→ GIVEN DATA

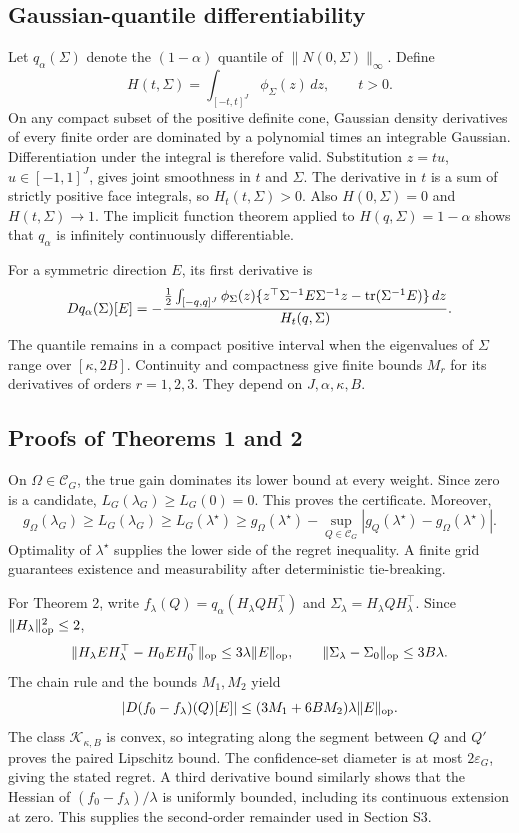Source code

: \subsection{Gaussian-quantile differentiability}
Let $q_\alpha(\Sigma)$ denote the $(1-\alpha)$ quantile of $\|N(0,\Sigma)\|_\infty$. Define
\[
 H(t,\Sigma)=\int_{[-t,t]^J}\phi_\Sigma(z)\,dz,\qquad t>0.
\]
On any compact subset of the positive definite cone, Gaussian density derivatives of every finite order are dominated by a polynomial times an integrable Gaussian. Differentiation under the integral is therefore valid. Substitution $z=tu$, $u\in[-1,1]^J$, gives joint smoothness in $t$ and $\Sigma$. The derivative in $t$ is a sum of strictly positive face integrals, so $H_t(t,\Sigma)>0$. Also $H(0,\Sigma)=0$ and $H(t,\Sigma)\to1$. The implicit function theorem applied to $H(q,\Sigma)=1-\alpha$ shows that $q_\alpha$ is infinitely continuously differentiable.

For a symmetric direction $E$, its first derivative is
\begin{equation}\label{eq:gradientq}
 Dq_\alpha(\Sigma)[E]=-
 \frac{\frac12\int_{[-q,q]^J}\phi_\Sigma(z)
 \{z^\top\Sigma^{-1}E\Sigma^{-1}z-\tr(\Sigma^{-1}E)\}\,dz}
 {H_t(q,\Sigma)}.
\end{equation}
The quantile remains in a compact positive interval when the eigenvalues of $\Sigma$ range over $[\kappa,2B]$. Continuity and compactness give finite bounds $M_r$ for its derivatives of orders $r=1,2,3$. They depend on $J,\alpha,\kappa,B$.

\subsection{Proofs of Theorems 1 and 2}
On $\Omega\in\mathcal C_G$, the true gain dominates its lower bound at every weight. Since zero is a candidate, $L_G(\lambda_G)\geq L_G(0)=0$. This proves the certificate. Moreover,
\[
 g_\Omega(\lambda_G)\geq L_G(\lambda_G)
 \geq L_G(\lambda^\star)
 \geq g_\Omega(\lambda^\star)-\sup_{Q\in\mathcal C_G}|g_Q(\lambda^\star)-g_\Omega(\lambda^\star)|.
\]
Optimality of $\lambda^\star$ supplies the lower side of the regret inequality. A finite grid guarantees existence and measurability after deterministic tie-breaking.

For Theorem 2, write $f_\lambda(Q)=q_\alpha(H_\lambda QH_\lambda^\top)$ and $\Sigma_\lambda=H_\lambda QH_\lambda^\top$. Since $\|H_\lambda\|_\op^2\leq2$,
\[
 \|H_\lambda EH_\lambda^\top-H_0EH_0^\top\|_\op\leq3\lambda\|E\|_\op,
 \qquad \|\Sigma_\lambda-\Sigma_0\|_\op\leq3B\lambda.
\]
The chain rule and the bounds $M_1,M_2$ yield
\[
 |D(f_0-f_\lambda)(Q)[E]|
 \leq(3M_1+6BM_2)\lambda\|E\|_\op.
\]
The class $\mathcal K_{\kappa,B}$ is convex, so integrating along the segment between $Q$ and $Q'$ proves the paired Lipschitz bound. The confidence-set diameter is at most $2\varepsilon_G$, giving the stated regret. A third derivative bound similarly shows that the Hessian of $(f_0-f_\lambda)/\lambda$ is uniformly bounded, including its continuous extension at zero. This supplies the second-order remainder used in Section S3.

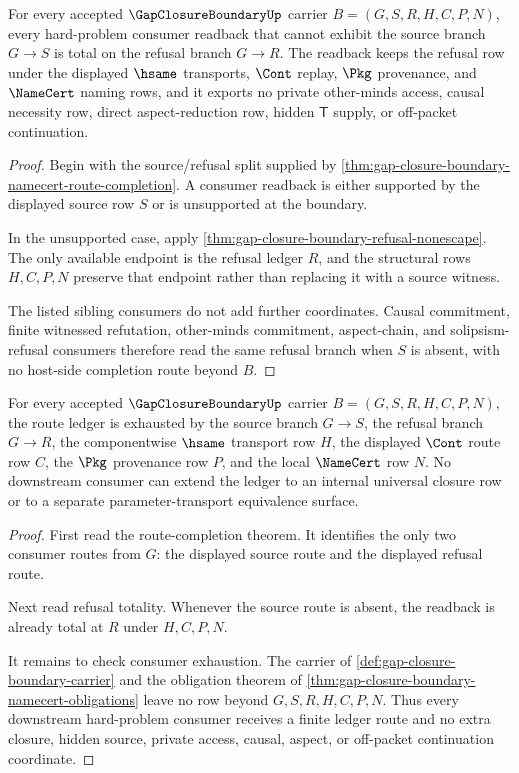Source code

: \begin{theorem}
\label{thm:gap-closure-boundary-refusal-totality-readback}
For every accepted $\GapClosureBoundaryUp$ carrier $B=(G,S,R,H,C,P,N)$, every hard-problem consumer readback that cannot exhibit the source branch $G \longrightarrow S$ is total on the refusal branch $G \longrightarrow R$. The readback keeps the refusal row under the displayed $\hsame$ transports, $\Cont$ replay, $\Pkg$ provenance, and $\NameCert$ naming rows, and it exports no private other-minds access, causal necessity row, direct aspect-reduction row, hidden $\mathsf{T}$ supply, or off-packet continuation.
\end{theorem}
\begin{proof}
Begin with the source/refusal split supplied by \autoref{thm:gap-closure-boundary-namecert-route-completion}. A consumer readback is either supported by the displayed source row $S$ or is unsupported at the boundary.

In the unsupported case, apply \autoref{thm:gap-closure-boundary-refusal-nonescape}. The only available endpoint is the refusal ledger $R$, and the structural rows $H,C,P,N$ preserve that endpoint rather than replacing it with a source witness.

The listed sibling consumers do not add further coordinates. Causal commitment, finite witnessed refutation, other-minds commitment, aspect-chain, and solipsism-refusal consumers therefore read the same refusal branch when $S$ is absent, with no host-side completion route beyond $B$.
\end{proof}

\begin{theorem}
\label{thm:gap-closure-boundary-ledger-exhaustion}
For every accepted $\GapClosureBoundaryUp$ carrier $B=(G,S,R,H,C,P,N)$, the route ledger is exhausted by the source branch $G \longrightarrow S$, the refusal branch $G \longrightarrow R$, the componentwise $\hsame$ transport row $H$, the displayed $\Cont$ route row $C$, the $\Pkg$ provenance row $P$, and the local $\NameCert$ row $N$. No downstream consumer can extend the ledger to an internal universal closure row or to a separate parameter-transport equivalence surface.
\end{theorem}
\begin{proof}
First read the route-completion theorem. It identifies the only two consumer routes from $G$: the displayed source route and the displayed refusal route.

Next read refusal totality. Whenever the source route is absent, the readback is already total at $R$ under $H,C,P,N$.

It remains to check consumer exhaustion. The carrier of \autoref{def:gap-closure-boundary-carrier} and the obligation theorem of \autoref{thm:gap-closure-boundary-namecert-obligations} leave no row beyond $G,S,R,H,C,P,N$. Thus every downstream hard-problem consumer receives a finite ledger route and no extra closure, hidden source, private access, causal, aspect, or off-packet continuation coordinate.
\end{proof}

→ WHAT YOU ARE ASKED TO DO
Give each record above back word for word, but carry over none of the pictures.

→ TASK SOLUTION
Source code

: \subsection{Gaussian-quantile differentiability}
Let $q_\alpha(\Sigma)$ denote the $(1-\alpha)$ quantile of $\|N(0,\Sigma)\|_\infty$. Define
\[
 H(t,\Sigma)=\int_{[-t,t]^J}\phi_\Sigma(z)\,dz,\qquad t>0.
\]
On any compact subset of the positive definite cone, Gaussian density derivatives of every finite order are dominated by a polynomial times an integrable Gaussian. Differentiation under the integral is therefore valid. Substitution $z=tu$, $u\in[-1,1]^J$, gives joint smoothness in $t$ and $\Sigma$. The derivative in $t$ is a sum of strictly positive face integrals, so $H_t(t,\Sigma)>0$. Also $H(0,\Sigma)=0$ and $H(t,\Sigma)\to1$. The implicit function theorem applied to $H(q,\Sigma)=1-\alpha$ shows that $q_\alpha$ is infinitely continuously differentiable.

For a symmetric direction $E$, its first derivative is
\begin{equation}\label{eq:gradientq}
 Dq_\alpha(\Sigma)[E]=-
 \frac{\frac12\int_{[-q,q]^J}\phi_\Sigma(z)
 \{z^\top\Sigma^{-1}E\Sigma^{-1}z-\tr(\Sigma^{-1}E)\}\,dz}
 {H_t(q,\Sigma)}.
\end{equation}
The quantile remains in a compact positive interval when the eigenvalues of $\Sigma$ range over $[\kappa,2B]$. Continuity and compactness give finite bounds $M_r$ for its derivatives of orders $r=1,2,3$. They depend on $J,\alpha,\kappa,B$.

\subsection{Proofs of Theorems 1 and 2}
On $\Omega\in\mathcal C_G$, the true gain dominates its lower bound at every weight. Since zero is a candidate, $L_G(\lambda_G)\geq L_G(0)=0$. This proves the certificate. Moreover,
\[
 g_\Omega(\lambda_G)\geq L_G(\lambda_G)
 \geq L_G(\lambda^\star)
 \geq g_\Omega(\lambda^\star)-\sup_{Q\in\mathcal C_G}|g_Q(\lambda^\star)-g_\Omega(\lambda^\star)|.
\]
Optimality of $\lambda^\star$ supplies the lower side of the regret inequality. A finite grid guarantees existence and measurability after deterministic tie-breaking.

For Theorem 2, write $f_\lambda(Q)=q_\alpha(H_\lambda QH_\lambda^\top)$ and $\Sigma_\lambda=H_\lambda QH_\lambda^\top$. Since $\|H_\lambda\|_\op^2\leq2$,
\[
 \|H_\lambda EH_\lambda^\top-H_0EH_0^\top\|_\op\leq3\lambda\|E\|_\op,
 \qquad \|\Sigma_\lambda-\Sigma_0\|_\op\leq3B\lambda.
\]
The chain rule and the bounds $M_1,M_2$ yield
\[
 |D(f_0-f_\lambda)(Q)[E]|
 \leq(3M_1+6BM_2)\lambda\|E\|_\op.
\]
The class $\mathcal K_{\kappa,B}$ is convex, so integrating along the segment between $Q$ and $Q'$ proves the paired Lipschitz bound. The confidence-set diameter is at most $2\varepsilon_G$, giving the stated regret. A third derivative bound similarly shows that the Hessian of $(f_0-f_\lambda)/\lambda$ is uniformly bounded, including its continuous extension at zero. This supplies the second-order remainder used in Section S3.

Source code

: \begin{theorem}
\label{thm:gap-closure-boundary-refusal-totality-readback}
For every accepted $\GapClosureBoundaryUp$ carrier $B=(G,S,R,H,C,P,N)$, every hard-problem consumer readback that cannot exhibit the source branch $G \longrightarrow S$ is total on the refusal branch $G \longrightarrow R$. The readback keeps the refusal row under the displayed $\hsame$ transports, $\Cont$ replay, $\Pkg$ provenance, and $\NameCert$ naming rows, and it exports no private other-minds access, causal necessity row, direct aspect-reduction row, hidden $\mathsf{T}$ supply, or off-packet continuation.
\end{theorem}
\begin{proof}
Begin with the source/refusal split supplied by \autoref{thm:gap-closure-boundary-namecert-route-completion}. A consumer readback is either supported by the displayed source row $S$ or is unsupported at the boundary.

In the unsupported case, apply \autoref{thm:gap-closure-boundary-refusal-nonescape}. The only available endpoint is the refusal ledger $R$, and the structural rows $H,C,P,N$ preserve that endpoint rather than replacing it with a source witness.

The listed sibling consumers do not add further coordinates. Causal commitment, finite witnessed refutation, other-minds commitment, aspect-chain, and solipsism-refusal consumers therefore read the same refusal branch when $S$ is absent, with no host-side completion route beyond $B$.
\end{proof}

\begin{theorem}
\label{thm:gap-closure-boundary-ledger-exhaustion}
For every accepted $\GapClosureBoundaryUp$ carrier $B=(G,S,R,H,C,P,N)$, the route ledger is exhausted by the source branch $G \longrightarrow S$, the refusal branch $G \longrightarrow R$, the componentwise $\hsame$ transport row $H$, the displayed $\Cont$ route row $C$, the $\Pkg$ provenance row $P$, and the local $\NameCert$ row $N$. No downstream consumer can extend the ledger to an internal universal closure row or to a separate parameter-transport equivalence surface.
\end{theorem}
\begin{proof}
First read the route-completion theorem. It identifies the only two consumer routes from $G$: the displayed source route and the displayed refusal route.

Next read refusal totality. Whenever the source route is absent, the readback is already total at $R$ under $H,C,P,N$.

It remains to check consumer exhaustion. The carrier of \autoref{def:gap-closure-boundary-carrier} and the obligation theorem of \autoref{thm:gap-closure-boundary-namecert-obligations} leave no row beyond $G,S,R,H,C,P,N$. Thus every downstream hard-problem consumer receives a finite ledger route and no extra closure, hidden source, private access, causal, aspect, or off-packet continuation coordinate.
\end{proof}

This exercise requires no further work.